**ASSIGNED TASK:**
From the line below that contains "Each tutorial is" to the line that contains "presented by Dan at a Michigan", repeat every line exactly, both ends included, and nothing else.

(Records from a data collection)
# # #

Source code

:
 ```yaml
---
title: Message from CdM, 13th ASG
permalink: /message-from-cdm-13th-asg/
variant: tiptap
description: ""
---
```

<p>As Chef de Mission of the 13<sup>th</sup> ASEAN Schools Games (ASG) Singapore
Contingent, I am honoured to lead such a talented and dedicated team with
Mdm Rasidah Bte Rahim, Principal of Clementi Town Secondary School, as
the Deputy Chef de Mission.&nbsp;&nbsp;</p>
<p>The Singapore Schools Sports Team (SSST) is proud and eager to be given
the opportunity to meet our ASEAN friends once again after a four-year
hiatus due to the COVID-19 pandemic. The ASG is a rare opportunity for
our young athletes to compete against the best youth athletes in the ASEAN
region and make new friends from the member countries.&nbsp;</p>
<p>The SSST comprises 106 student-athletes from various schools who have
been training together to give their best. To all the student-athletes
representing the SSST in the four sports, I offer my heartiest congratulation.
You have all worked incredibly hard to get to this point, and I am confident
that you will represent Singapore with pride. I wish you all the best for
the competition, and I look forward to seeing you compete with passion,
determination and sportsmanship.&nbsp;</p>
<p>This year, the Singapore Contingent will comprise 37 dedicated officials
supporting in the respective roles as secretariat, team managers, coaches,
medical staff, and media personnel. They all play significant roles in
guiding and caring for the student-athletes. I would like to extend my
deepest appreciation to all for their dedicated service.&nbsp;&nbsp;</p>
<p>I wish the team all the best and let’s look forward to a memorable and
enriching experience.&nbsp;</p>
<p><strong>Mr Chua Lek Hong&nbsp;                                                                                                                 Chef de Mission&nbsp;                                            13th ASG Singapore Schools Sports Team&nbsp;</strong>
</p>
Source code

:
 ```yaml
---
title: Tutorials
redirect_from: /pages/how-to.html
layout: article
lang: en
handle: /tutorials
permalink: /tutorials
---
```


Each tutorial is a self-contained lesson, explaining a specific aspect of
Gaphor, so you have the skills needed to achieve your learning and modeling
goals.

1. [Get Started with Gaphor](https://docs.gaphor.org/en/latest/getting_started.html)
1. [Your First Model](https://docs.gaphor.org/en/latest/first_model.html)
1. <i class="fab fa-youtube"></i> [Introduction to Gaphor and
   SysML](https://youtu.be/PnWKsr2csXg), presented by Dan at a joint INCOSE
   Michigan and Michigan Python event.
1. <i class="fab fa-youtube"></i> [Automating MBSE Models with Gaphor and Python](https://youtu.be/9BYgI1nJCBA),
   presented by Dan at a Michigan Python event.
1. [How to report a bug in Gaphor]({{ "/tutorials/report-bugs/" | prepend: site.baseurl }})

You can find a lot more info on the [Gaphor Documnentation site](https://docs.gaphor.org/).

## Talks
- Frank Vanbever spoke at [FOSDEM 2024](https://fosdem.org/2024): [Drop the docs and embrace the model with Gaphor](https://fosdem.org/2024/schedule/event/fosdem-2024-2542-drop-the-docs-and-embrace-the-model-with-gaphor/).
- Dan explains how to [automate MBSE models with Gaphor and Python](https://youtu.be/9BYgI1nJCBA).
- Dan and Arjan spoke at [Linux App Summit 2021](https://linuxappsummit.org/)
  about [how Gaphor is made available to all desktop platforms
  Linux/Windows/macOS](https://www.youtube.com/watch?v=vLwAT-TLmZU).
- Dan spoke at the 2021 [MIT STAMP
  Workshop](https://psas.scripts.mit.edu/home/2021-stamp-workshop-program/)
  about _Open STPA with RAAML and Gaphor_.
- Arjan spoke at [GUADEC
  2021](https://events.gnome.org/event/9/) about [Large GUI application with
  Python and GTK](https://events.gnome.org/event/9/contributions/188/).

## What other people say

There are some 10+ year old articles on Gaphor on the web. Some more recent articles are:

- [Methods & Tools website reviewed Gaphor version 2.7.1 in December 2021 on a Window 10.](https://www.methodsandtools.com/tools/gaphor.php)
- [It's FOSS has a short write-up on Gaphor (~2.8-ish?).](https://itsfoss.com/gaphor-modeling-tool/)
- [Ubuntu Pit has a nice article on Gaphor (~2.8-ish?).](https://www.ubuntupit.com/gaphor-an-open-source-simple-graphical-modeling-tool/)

# # #

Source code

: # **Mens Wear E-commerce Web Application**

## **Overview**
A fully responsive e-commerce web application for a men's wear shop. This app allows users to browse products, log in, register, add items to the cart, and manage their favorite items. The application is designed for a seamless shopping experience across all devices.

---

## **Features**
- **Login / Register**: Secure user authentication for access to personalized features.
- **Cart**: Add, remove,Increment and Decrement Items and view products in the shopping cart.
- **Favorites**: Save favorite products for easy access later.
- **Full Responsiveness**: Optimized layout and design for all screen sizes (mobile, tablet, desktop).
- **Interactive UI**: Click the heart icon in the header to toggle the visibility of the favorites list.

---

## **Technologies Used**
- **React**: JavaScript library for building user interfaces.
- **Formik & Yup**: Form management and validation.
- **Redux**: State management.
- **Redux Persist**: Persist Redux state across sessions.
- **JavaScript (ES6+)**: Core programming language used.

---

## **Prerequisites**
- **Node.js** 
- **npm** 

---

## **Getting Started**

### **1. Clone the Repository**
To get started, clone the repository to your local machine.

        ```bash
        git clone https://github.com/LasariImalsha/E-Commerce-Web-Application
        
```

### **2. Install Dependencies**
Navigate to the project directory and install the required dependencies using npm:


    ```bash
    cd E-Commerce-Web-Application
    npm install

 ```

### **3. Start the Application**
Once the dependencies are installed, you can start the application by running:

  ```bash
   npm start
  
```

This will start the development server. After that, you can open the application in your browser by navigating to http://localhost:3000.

# # #

**WRITTEN SOLUTION:**
Each tutorial is a self-contained lesson, explaining a specific aspect of
Gaphor, so you have the skills needed to achieve your learning and modeling
goals.

1. [Get Started with Gaphor](https://docs.gaphor.org/en/latest/getting_started.html)
1. [Your First Model](https://docs.gaphor.org/en/latest/first_model.html)
1. <i class="fab fa-youtube"></i> [Introduction to Gaphor and
   SysML](https://youtu.be/PnWKsr2csXg), presented by Dan at a joint INCOSE
   Michigan and Michigan Python event.
1. <i class="fab fa-youtube"></i> [Automating MBSE Models with Gaphor and Python](https://youtu.be/9BYgI1nJCBA),
   presented by Dan at a Michigan Python event.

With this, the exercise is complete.